Time for the nominations. Three separate delegates rose to give speeches about why they are nominating Bernie Sanders for the presidency. They’re met with such loud cheers from the entire room that for a moment it seemed like Sanders might actually get voted in. But really, most in the room were fully supporting him for his campaign and for making the right move in an attempt to unify the party in the hope of defeating he who shall not be named.
Sure enough, as the Hillary nominations came in, the crowd cheered just as loud.
As each state cast their official votes for each candidate speakers gave huge respect and praise to Sanders and everything he’s already achieved with his movement.
When it came time for Vermont, the state surprised everyone by announcing that they would be “passing,” only to be revisited after the rest of the states had voted. They handed the mic to Sanders down on the floor. Everyone listened attentively as Sanders bypassed DNC rules and officially declared Hillary the first female democratic presidential nominee.
History was made.
The song “Happy” by Pharrell Williams kicked in and the entire room erupted in cheer and dance.
Some people do not like Hillary Clinton. Personally, I spent the entire primaries arguing against her in favour of Sanders. But at this point, voters are either in favour of Hillary or in favour of Trump. At the DNC, it seemed the overwhelming majority of delegates gets that.
The Mothers of the Movement — comprised of African American mothers who lost their children to gun violence or to violent incidents involving the police — gave heartbreaking speeches about the events that lead them here, eliciting tears from the audience. Among them were Geneva Reed-Veal, the mother of Sandra Bland, who died in a Texas jail cell after being pulled over for not signaling as she switched lanes. They left the stage to the sound of “Black Lives Matter!” being chanted by the entire stadium.
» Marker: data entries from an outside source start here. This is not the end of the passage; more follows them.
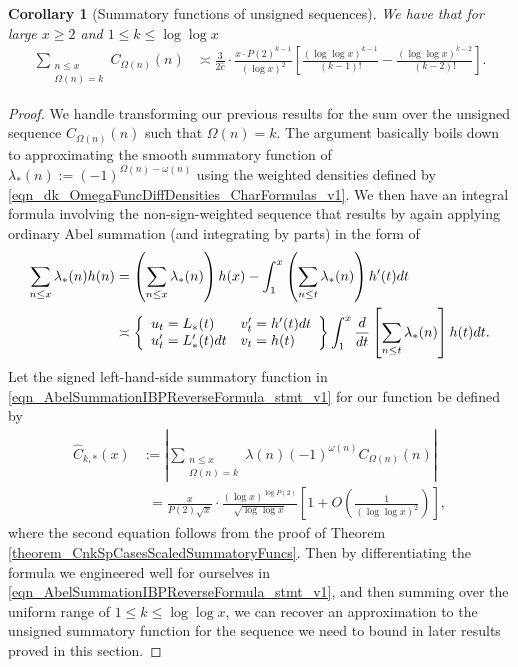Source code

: \documentclass[11pt,reqno,a4letter]{article}
\numberwithin{figure}{section}
\numberwithin{table}{section}
\theoremstyle{plain}
\newtheorem{cor}[theorem]{Corollary}
\numberwithin{theorem}{section}
\theoremstyle{definition}
\begin{document}
\begin{cor}[Summatory functions of unsigned sequences] 
\label{cor_SummatoryFuncsOfUnsignedSeqs_v2} 
We have that for large $x \geq 2$ and $1 \leq k \leq \log\log x$ 
\begin{align*} 
\sum_{\substack{n \leq x \\ \Omega(n) = k}} C_{\Omega(n)}(n) & \asymp 
     \frac{3}{2\widehat{c}} \cdot \frac{x \cdot P(2)^{k-1}}{(\log x)^2} \left[ 
     \frac{(\log\log x)^{k-1}}{(k-1)!} - \frac{(\log\log x)^{k-2}}{(k-2)!}\right]. 
\end{align*} 
\end{cor} 
\begin{proof} 
We handle transforming our previous results for the sum over the unsigned sequence 
$C_{\Omega(n)}(n)$ such that $\Omega(n) = k$. 
The argument basically boils down to approximating the smooth summatory function of 
$\lambda_{\ast}(n) := (-1)^{\Omega(n) - \omega(n)}$ using the weighted 
densities defined by \eqref{eqn_dk_OmegaFuncDiffDensities_CharFormulas_v1}. 
We then have an integral formula involving the non-sign-weighted 
sequence that results by again 
applying ordinary Abel summation (and integrating by parts) in the form of 
\begin{align} 
\label{eqn_AbelSummationIBPReverseFormula_stmt_v1} 
\sum_{n \leq x} \lambda_{\ast}(n) h(n) & = \left(\sum_{n \leq x} \lambda_{\ast}(n)\right) h(x) - 
     \int_{1}^{x} \left(\sum_{n \leq t} \lambda_{\ast}(n)\right) h^{\prime}(t) dt \\ 
\notag 
     & \asymp \left\{\begin{array}{ll} 
     u_t = L_{\ast}(t) & v_t^{\prime} = h^{\prime}(t) dt \\ 
     u_t^{\prime} = L_{\ast}^{\prime}(t) dt & v_t = h(t) 
     \end{array} 
     \right\} 
     \int_1^{x} \frac{d}{dt}\left[\sum_{n \leq t} \lambda_{\ast}(n)\right] h(t) dt. 
\end{align} 
Let the signed left-hand-side summatory function in 
\eqref{eqn_AbelSummationIBPReverseFormula_stmt_v1} for our function be defined by 
\begin{align*} 
\widehat{C}_{k,\ast}(x) & := \left\lvert \sum_{\substack{n \leq x \\ \Omega(n)=k}} 
     \lambda(n) (-1)^{\omega(n)} C_{\Omega(n)}(n) \right\rvert \\ 
     & \phantom{:} = 
     \frac{x}{P(2) \sqrt{x}} \cdot \frac{(\log x)^{\log P(2)}}{\sqrt{\log\log x}} \left[ 
     1 + O\left(\frac{1}{(\log\log x)^2}\right)\right], 
\end{align*} 
where the second equation follows from the proof of 
Theorem \ref{theorem_CnkSpCasesScaledSummatoryFuncs}. 
Then by differentiating the formula we engineered well for ourselves in 
\eqref{eqn_AbelSummationIBPReverseFormula_stmt_v1}, and 
then summing over the uniform range of $1 \leq k \leq \log\log x$, 
we can recover an approximation to the unsigned summatory function for the 
sequence we need to bound in later results proved in this section. 


\end{proof}
\end{document}
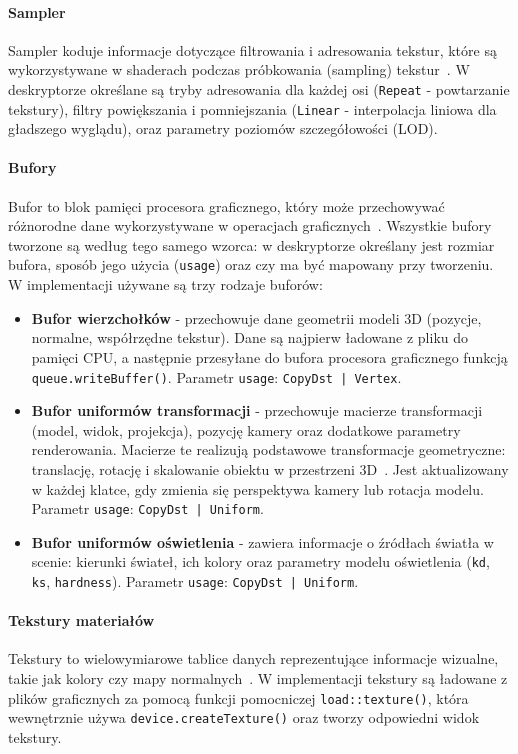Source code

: \paragraph{Sampler}
Sampler koduje informacje dotyczące filtrowania i adresowania tekstur, które są wykorzystywane w shaderach podczas próbkowania (sampling) tekstur~\cite{WebGPU-draft}. W deskryptorze określane są tryby adresowania dla każdej osi (\texttt{Repeat} - powtarzanie tekstury), filtry powiększania i pomniejszania (\texttt{Linear} - interpolacja liniowa dla gładszego wyglądu), oraz parametry poziomów szczegółowości (LOD).

\paragraph{Bufory}
Bufor to blok pamięci procesora graficznego, który może przechowywać różnorodne dane wykorzystywane w operacjach graficznych~\cite{WebGPU-draft}. Wszystkie bufory tworzone są według tego samego wzorca: w deskryptorze określany jest rozmiar bufora, sposób jego użycia (\texttt{usage}) oraz czy ma być mapowany przy tworzeniu. W implementacji używane są trzy rodzaje buforów:
\begin{itemize}
  \item \textbf{Bufor wierzchołków} - przechowuje dane geometrii modeli 3D (pozycje, normalne, współrzędne tekstur). Dane są najpierw ładowane z pliku do pamięci CPU, a następnie przesyłane do bufora procesora graficznego funkcją \texttt{queue.writeBuffer()}. Parametr \texttt{usage}: \texttt{CopyDst | Vertex}.
  \item \textbf{Bufor uniformów transformacji} - przechowuje macierze transformacji (model, widok, projekcja), pozycję kamery oraz dodatkowe parametry renderowania. Macierze te realizują podstawowe transformacje geometryczne: translację, rotację i skalowanie obiektu w przestrzeni 3D~\cite{ji2025}. Jest aktualizowany w każdej klatce, gdy zmienia się perspektywa kamery lub rotacja modelu. Parametr \texttt{usage}: \texttt{CopyDst | Uniform}.
  \item \textbf{Bufor uniformów oświetlenia} - zawiera informacje o źródłach światła w scenie: kierunki świateł, ich kolory oraz parametry modelu oświetlenia (\texttt{kd}, \texttt{ks}, \texttt{hardness}). Parametr \texttt{usage}: \texttt{CopyDst | Uniform}.
\end{itemize}

\paragraph{Tekstury materiałów}
Tekstury to wielowymiarowe tablice danych reprezentujące informacje wizualne, takie jak kolory czy mapy normalnych~\cite{WebGPU-draft}. W implementacji tekstury są ładowane z plików graficznych za pomocą funkcji pomocniczej \texttt{load::texture()}, która wewnętrznie używa \texttt{device.createTexture()} oraz tworzy odpowiedni widok tekstury.

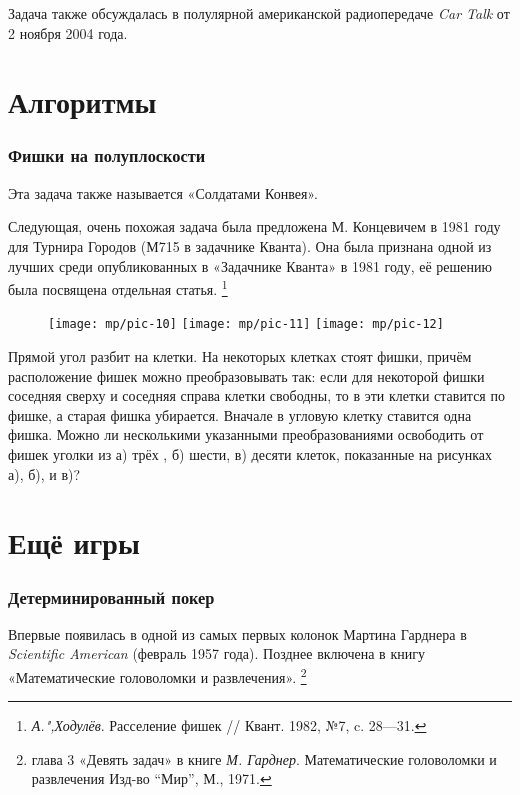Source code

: \documentclass[twoside]{book}
\begin{document}
Задача также обсуждалась в полулярной американской радиопередаче \emph{Car Talk} от 2 ноября 2004 года.

\section{Алгоритмы}

\subsubsection{Фишки на полуплоскости}
Эта задача также называется «Солдатами Конвея».

Следующая, очень похожая задача была предложена М. Концевичем в 1981 году для Турнира Городов (М715 в задачнике Кванта).
Она была признана одной из лучших среди опубликованных в «Задачнике Кванта» в 1981 году,
её решению была посвящена отдельная статья.
\footnote{\emph{А.",Ходулёв}. Расселение фишек /\!/ Квант. 1982, №7, c. 28---31.}

\begin{figure}[!ht]
\centering
\texttt{[image: mp/pic-10]} %
\hskip7mm
\texttt{[image: mp/pic-11]}
\hskip7mm
\texttt{[image: mp/pic-12]}
\end{figure}

Прямой угол разбит на клетки.
На некоторых клетках стоят фишки, причём расположение фишек можно преобразовывать так: если для некоторой фишки соседняя сверху и соседняя справа клетки свободны, то в эти клетки ставится по фишке, а старая фишка убирается.
Вначале в угловую клетку ставится одна фишка.
Можно ли несколькими указанными преобразованиями освободить от фишек уголки из 
а) трёх , 
б) шести, 
в) десяти клеток,
показанные на рисунках а), б), и в)?


\section{Ещё игры}

\subsubsection{Детерминированный покер}
Впервые появилась в одной из самых первых колонок Мартина Гарднера в \emph{Scientific American} (февраль 1957 года).
Позднее включена в книгу «Математические головоломки и развлечения».%
\footnote{глава 3 «Девять задач» в книге \emph{М. Гарднер}.  Математические головоломки и развлечения Изд-во ``Мир'', М., 1971.}
\end{document}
As former president Bill Clinton walked in, the audience cheered louder than they had at any point that night, waving displaying their “America” signs in unison.
His speech was delivered with a kind of charm that I had never seen from him. He spoke highly of his wife Hillary, and near the end of his speech asked the audience: “How does this square up with what you heard at the RNC? One is real, and one is made up.”
Whatever people's views on Hillary or Bill Clinton, he was right: the DNC has been a refreshing restoration of reality in this election cycle, following the chaotic gong show of the Republican Party's nomination of Trump.
By the end of the night, there was a palpable sense of common purpose in the convention hall.
As for those outside the convention, we’ll have to wait and see what happens.